Delivering the address to Parliament on Friday, February 27, the President framed the trio of programmes covering entrepreneurship, technical training and military-grade skills development as complementary instruments designed to work in parallel rather than in isolation, targeting different segments of Ghana’s estimated 3.4 million unemployed youth population.
Under the Adwumawura scheme, implemented by the National Entrepreneurship and Innovation Programme (NEIP), the government committed to enrolling an additional 10,000 young Ghanaians in 2026, building on the first cohort of 10,000 who received business development training, startup capital, mentorship and equipment support following the programme’s launch in Kumasi in March 2025. The programme attracted more than 120,000 applications during its first cycle, and an independent Grant Management Committee is currently evaluating business plans submitted by training graduates ahead of funding disbursements.
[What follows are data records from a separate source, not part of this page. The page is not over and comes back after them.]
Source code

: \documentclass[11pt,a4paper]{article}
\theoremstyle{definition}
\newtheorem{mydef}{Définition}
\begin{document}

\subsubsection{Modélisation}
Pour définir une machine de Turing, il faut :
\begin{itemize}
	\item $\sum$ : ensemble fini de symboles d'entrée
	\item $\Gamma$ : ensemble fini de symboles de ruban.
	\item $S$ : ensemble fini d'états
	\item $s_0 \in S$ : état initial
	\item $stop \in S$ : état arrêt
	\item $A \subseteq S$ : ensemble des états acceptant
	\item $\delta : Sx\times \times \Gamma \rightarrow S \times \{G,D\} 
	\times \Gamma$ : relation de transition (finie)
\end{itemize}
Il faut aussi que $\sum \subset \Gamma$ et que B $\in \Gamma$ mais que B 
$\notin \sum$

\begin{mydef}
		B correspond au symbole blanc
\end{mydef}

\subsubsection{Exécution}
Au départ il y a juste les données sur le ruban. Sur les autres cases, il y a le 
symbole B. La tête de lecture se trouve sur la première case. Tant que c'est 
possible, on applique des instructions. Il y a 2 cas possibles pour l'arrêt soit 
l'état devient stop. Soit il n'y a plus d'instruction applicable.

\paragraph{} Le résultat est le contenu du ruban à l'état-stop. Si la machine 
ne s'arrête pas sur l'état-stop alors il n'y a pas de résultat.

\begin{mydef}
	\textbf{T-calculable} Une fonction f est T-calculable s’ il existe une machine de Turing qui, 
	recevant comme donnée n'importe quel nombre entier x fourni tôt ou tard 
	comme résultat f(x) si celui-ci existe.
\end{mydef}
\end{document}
The National Apprenticeship Programme, implemented by the National Youth Authority (NYA), will be expanded from its current 10,000 target to 100,000 beneficiaries. The President confirmed that 14,000 young people have already been onboarded under the pilot phase, receiving starter kits and practical trade training designed to equip them for employment in artisanal, manufacturing and service sectors. The Ministry of Finance has allocated GH¢410 million across the two programmes for their combined rollout.
The third pillar of the expanded framework involves a Memorandum of Understanding the government has signed with the National Service Secretariat and the Ministry of Defence to provide structured military training for 10,000 National Service personnel. Officials say the programme will equip participants with discipline, technical skills and vocational competencies that improve their employability following the completion of national service.
Youth Development Minister George Opare Addo has framed the combined ambition of the programmes as building at least one viable company from every cohort by the end of the President’s four-year term, with each supported business expected to create a minimum of two additional jobs.